Stored records:

___

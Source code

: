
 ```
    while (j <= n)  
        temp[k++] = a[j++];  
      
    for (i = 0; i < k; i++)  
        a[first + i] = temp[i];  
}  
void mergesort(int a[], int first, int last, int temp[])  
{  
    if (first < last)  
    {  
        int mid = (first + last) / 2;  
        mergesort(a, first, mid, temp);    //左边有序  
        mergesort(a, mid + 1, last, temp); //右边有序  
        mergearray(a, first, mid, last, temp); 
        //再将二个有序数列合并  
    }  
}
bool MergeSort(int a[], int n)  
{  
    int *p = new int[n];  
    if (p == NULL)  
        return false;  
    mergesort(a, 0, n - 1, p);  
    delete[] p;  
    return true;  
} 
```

___

◆ Task details: Going through the entries above, report how many lines include the string "first". The number alone is the answer.

◆ The completed task: 6